I am currently working on this function:
$$\left(\frac{{e^{t\sqrt{3/n}}} -{e^{-t\sqrt{3/n}}}}{2t\sqrt{3/n}}\right)^n$$
Now this is the MGF of a function called $Z$ and I have to find the MGF as $n$ goes to $\infty$ which of course, since I am using the CLT, will have to be $e^{t^2/2}$ (the MGF of the Standard Normal). All of this is correct, it's just that I am having difficulty simplifying this. I also know that I need to use the following:
$(1+a/n)^n$ as $n$ goes to $\infty$ is equal to $e^a$.

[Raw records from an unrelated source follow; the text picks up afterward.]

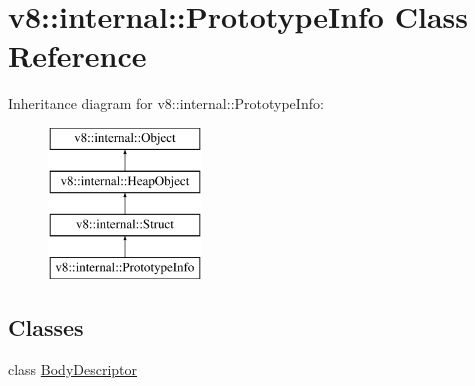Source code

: \hypertarget{classv8_1_1internal_1_1PrototypeInfo}{}\section{v8\+:\+:internal\+:\+:Prototype\+Info Class Reference}
\label{classv8_1_1internal_1_1PrototypeInfo}
Inheritance diagram for v8\+:\+:internal\+:\+:Prototype\+Info\+:\begin{figure}[H]
\begin{center}
\leavevmode
\includegraphics[height=4.000000cm]{classv8_1_1internal_1_1PrototypeInfo}
\end{center}
\end{figure}
\subsection*{Classes}
\begin{DoxyCompactItemize}
\item 
class \mbox{\hyperlink{classv8_1_1internal_1_1PrototypeInfo_1_1BodyDescriptor}{Body\+Descriptor}}
\end{DoxyCompactItemize}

Help would be greatly appreciated as I am quite unsure of how to proceed. I do not even know where to begin as the function is raised to the power of $n$.
Thanks so much!
With $y=t \sqrt{\frac{3}{n}}\;$ your expression becomes $$f(t,n) := \left(\frac{e^y - e^{-y}}{2y}\right)^n = \left(\frac{\sinh y}{y}\right)^n$$ Now for large $n$ i.e. small $y$ we use the Taylor series $$\frac{\sinh y}{y} = 1+\frac{1}{6}y^2 + \frac{1}{120}y^4+O(y^5)$$ It is easier to approximate $\ln f(t,n)\;$ using an other Taylor series (for small $x$): $$\ln(1+x)= x-\frac{1}{2}x^2+\frac{1}{3}x^3-\frac{1}{4}x^4+O(x^5)$$ With these definitions and tools we can get $$\ln f(t,n) = \ln \left(\left(\frac{\sinh y}{y}\right)^n\right) =n \ln \left(\frac{\sinh y}{y}\right) \approx n \ln \left(1+\frac{1}{6}y^2 + \frac{1}{120}y^4+O(y^5)\right) \approx n \left(\frac{1}{6}y^2 + O(y^3)\right) =n \left(\frac{1}{6}t^2\frac{3}{n} + O(n^{-3/2})\right) =\frac{1}{2}t^2 + O(n^{-1/2}) $$ and this will give the approximation $e^{\frac{1}{2}t^2}$.
Please note that this is the basic idea; with more terms in the series you will get better error estimates.